- Required work -
Print, exactly as they appear in the listing below, the lines from the line with "Machine [VM] ?" to the line with "### 1. For Virtual", with both end lines kept.

- Material provided -

────

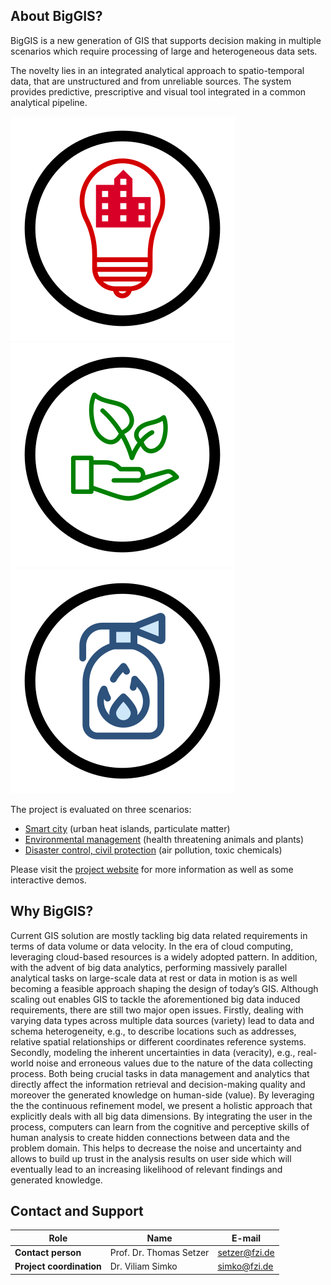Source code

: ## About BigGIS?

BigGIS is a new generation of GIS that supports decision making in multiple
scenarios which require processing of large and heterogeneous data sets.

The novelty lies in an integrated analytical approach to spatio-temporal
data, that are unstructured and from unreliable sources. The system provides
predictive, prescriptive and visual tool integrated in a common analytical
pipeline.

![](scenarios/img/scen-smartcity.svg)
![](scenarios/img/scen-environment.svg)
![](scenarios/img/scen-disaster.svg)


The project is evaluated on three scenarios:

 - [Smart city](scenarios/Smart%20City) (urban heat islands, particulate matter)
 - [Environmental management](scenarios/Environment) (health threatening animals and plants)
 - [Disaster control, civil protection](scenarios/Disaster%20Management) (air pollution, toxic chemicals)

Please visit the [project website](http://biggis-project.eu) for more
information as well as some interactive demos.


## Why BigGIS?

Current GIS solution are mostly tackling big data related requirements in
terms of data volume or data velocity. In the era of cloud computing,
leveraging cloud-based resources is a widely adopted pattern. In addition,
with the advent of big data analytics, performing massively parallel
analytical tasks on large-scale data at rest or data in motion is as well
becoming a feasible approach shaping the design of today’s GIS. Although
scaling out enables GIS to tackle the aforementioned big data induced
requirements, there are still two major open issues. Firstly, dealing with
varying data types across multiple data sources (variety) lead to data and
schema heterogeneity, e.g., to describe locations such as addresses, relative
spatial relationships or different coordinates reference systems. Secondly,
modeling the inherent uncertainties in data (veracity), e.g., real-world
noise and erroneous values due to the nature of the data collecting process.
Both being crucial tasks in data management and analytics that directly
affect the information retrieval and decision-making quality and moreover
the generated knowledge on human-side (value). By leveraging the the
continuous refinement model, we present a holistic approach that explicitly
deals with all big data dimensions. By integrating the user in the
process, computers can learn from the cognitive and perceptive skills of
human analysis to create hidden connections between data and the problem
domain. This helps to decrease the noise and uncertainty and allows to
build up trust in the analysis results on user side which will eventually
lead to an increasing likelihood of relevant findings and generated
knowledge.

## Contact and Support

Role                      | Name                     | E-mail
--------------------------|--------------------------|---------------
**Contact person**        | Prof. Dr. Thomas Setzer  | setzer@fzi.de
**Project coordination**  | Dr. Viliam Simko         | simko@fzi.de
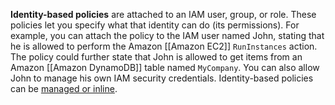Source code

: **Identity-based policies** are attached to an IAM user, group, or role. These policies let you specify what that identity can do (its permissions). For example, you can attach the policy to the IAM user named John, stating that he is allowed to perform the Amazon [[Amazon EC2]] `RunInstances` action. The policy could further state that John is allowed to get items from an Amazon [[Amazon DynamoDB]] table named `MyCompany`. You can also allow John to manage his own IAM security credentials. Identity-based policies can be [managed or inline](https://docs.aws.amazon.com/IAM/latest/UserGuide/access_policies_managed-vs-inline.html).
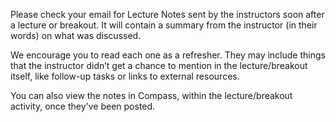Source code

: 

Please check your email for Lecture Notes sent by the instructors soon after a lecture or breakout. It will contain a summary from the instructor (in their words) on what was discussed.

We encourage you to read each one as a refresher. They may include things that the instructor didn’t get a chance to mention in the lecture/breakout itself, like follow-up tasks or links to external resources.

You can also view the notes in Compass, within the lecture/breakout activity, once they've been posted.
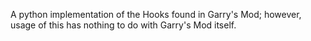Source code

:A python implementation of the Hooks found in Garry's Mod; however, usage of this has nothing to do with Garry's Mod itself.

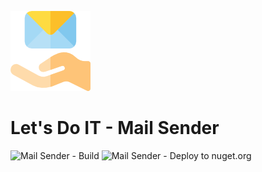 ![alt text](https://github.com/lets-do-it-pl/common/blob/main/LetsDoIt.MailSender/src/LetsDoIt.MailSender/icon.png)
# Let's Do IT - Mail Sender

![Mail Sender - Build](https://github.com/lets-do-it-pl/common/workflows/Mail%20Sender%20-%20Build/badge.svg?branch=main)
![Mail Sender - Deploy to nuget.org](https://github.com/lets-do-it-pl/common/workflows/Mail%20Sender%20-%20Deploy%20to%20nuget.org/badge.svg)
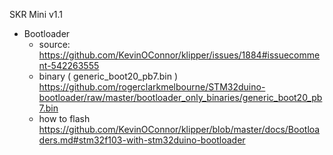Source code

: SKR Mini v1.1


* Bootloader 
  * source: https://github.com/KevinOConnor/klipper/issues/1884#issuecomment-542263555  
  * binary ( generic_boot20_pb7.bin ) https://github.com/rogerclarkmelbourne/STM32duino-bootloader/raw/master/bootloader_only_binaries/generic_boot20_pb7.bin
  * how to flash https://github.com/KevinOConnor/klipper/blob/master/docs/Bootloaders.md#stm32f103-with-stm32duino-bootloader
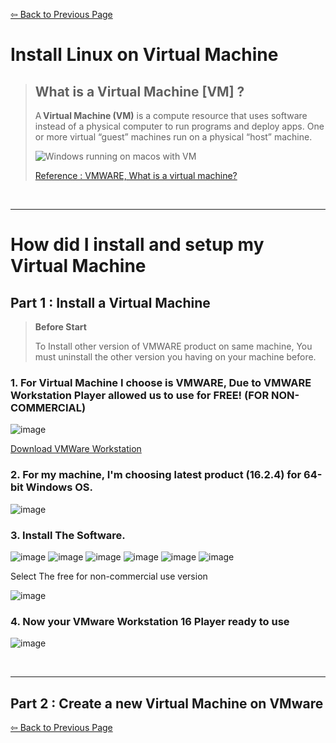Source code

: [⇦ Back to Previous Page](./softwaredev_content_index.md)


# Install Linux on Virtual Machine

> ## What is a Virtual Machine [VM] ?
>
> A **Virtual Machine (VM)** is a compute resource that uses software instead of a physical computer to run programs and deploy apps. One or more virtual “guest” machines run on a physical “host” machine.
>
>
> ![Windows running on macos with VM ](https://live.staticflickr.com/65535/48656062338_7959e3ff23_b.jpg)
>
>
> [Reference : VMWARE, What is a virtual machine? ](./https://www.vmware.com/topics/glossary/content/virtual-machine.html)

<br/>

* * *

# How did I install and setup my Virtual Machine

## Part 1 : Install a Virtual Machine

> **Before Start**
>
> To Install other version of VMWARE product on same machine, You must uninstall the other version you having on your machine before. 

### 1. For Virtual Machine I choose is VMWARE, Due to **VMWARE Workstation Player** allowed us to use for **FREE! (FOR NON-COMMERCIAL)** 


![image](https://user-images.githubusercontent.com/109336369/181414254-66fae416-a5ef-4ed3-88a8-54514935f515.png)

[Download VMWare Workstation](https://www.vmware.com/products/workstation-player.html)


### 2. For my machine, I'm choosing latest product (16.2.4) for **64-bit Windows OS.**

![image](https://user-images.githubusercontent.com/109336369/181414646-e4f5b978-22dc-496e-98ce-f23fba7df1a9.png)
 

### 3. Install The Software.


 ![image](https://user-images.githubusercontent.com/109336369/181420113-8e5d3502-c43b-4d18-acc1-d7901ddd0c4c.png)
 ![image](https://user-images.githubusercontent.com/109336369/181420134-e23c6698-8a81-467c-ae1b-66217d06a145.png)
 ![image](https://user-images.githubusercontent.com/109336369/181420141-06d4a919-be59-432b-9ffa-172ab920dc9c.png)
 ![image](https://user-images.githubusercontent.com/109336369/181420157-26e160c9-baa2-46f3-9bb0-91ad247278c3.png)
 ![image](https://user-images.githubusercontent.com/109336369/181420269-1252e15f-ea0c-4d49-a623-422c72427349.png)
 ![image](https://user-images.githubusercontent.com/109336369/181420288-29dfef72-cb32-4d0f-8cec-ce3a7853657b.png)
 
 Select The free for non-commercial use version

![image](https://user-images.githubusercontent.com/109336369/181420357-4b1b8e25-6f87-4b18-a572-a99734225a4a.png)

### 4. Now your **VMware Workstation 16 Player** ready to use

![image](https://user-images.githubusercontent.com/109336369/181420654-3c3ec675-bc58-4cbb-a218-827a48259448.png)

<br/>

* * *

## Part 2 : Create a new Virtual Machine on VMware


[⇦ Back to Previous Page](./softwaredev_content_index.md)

────

- Exercise result -
> ## What is a Virtual Machine [VM] ?
>
> A **Virtual Machine (VM)** is a compute resource that uses software instead of a physical computer to run programs and deploy apps. One or more virtual “guest” machines run on a physical “host” machine.
>
>
> ![Windows running on macos with VM ](https://live.staticflickr.com/65535/48656062338_7959e3ff23_b.jpg)
>
>
> [Reference : VMWARE, What is a virtual machine? ](./https://www.vmware.com/topics/glossary/content/virtual-machine.html)

<br/>

* * *

# How did I install and setup my Virtual Machine

## Part 1 : Install a Virtual Machine

> **Before Start**
>
> To Install other version of VMWARE product on same machine, You must uninstall the other version you having on your machine before. 

### 1. For Virtual Machine I choose is VMWARE, Due to **VMWARE Workstation Player** allowed us to use for **FREE! (FOR NON-COMMERCIAL)** 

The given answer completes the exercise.